In life there are times of darkness. Sometimes things are just not as bright as we would like, but at other times,  the darkness is complete, pervasive and overwhelming. As Christians we tend to deny the existence of such times as they challenge our faith and our hope. This failure to recognize the truth of dark nights, isolates those of us who suffer from such times. I suspect such sufferings, though denied, are actually universally suffered. If we could acknowledge the occurrence of such times in ourselves, perhaps we could better guide each other through them.

The Brooklyn Tabernacle Choir has a song which proclaims the current Christian view on Dark Nights. It’s called “I Never Lost My Praise.” The song proclaims that despite bad times that hope, joy, faith, and praise were never lost. I think that’s a lie. I think we all at times lose our grip on hope, joy, faith and praise. We shouldn’t lie to each other about that. It increases desperation and loneliness in our brothers and sisters. It makes us believe that when we lose sight of such blessings, that God has somehow lost sight of us.

When Mother Teresa died and her uncovered writings revealed her own struggles with dark times, this was not used to encourage struggling believers.
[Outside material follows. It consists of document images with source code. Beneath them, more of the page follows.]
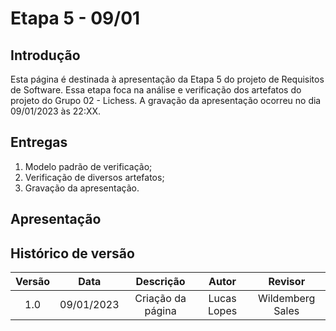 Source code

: # Etapa 5 - 09/01

## Introdução
Esta página é destinada à apresentação da Etapa 5 do projeto de Requisitos de Software. Essa etapa foca na análise e verificação dos artefatos do projeto do Grupo 02 - Lichess. A gravação da apresentação ocorreu no dia 09/01/2023 às 22:XX.

## Entregas
<ol>
    <li>Modelo padrão de verificação;</li>
    <li>Verificação de diversos artefatos;</li>
    <li>Gravação da apresentação.</li>
</ol>

## Apresentação


## Histórico de versão
| Versão | Data | Descrição | Autor | Revisor |
| :----: | :--: | :-------: | :---: | :-----: |
| 1.0 | 09/01/2023 | Criação da página | Lucas Lopes | Wildemberg Sales |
Instead, it was pointed to as evidence that this saint of God was not everything we had thought she was. I guess that made us feel better temporarily, but denied us the consolation that we all need.

Let me get the ball rolling. I have dark times. They don’t just occur at night. Sometimes, like today, they hit in the middle of a church service when I catch sight of something that brings a great personal loss to mind. A “dark night” can occur at 10 a.m. and in church.  I think they attack more frequently as we age, but the teenage suicide rate makes me think they are not unknown by the young. 

It can happen when a great memory is challenged as being mis-remembered. It can occur because the sky is gray or because it is crystal clear blue. It can happen when we feel ill or when there is nothing physically wrong. I think it can often happen when we are approaching a spiritual breakthrough or when our pride makes us think we are doing just fine. 

The truth we need to hang on to is that we aren’t alone. Our darkness is not evidence of our abandonment by God or the failure of our faith. It usually can be fought off if we can get our eyes off of circumstances and catch a glimpse of the bright river of God.  Even when the dark nights occur in the brightness of daylight, if we can hang on, the spiritual day eventually dawns.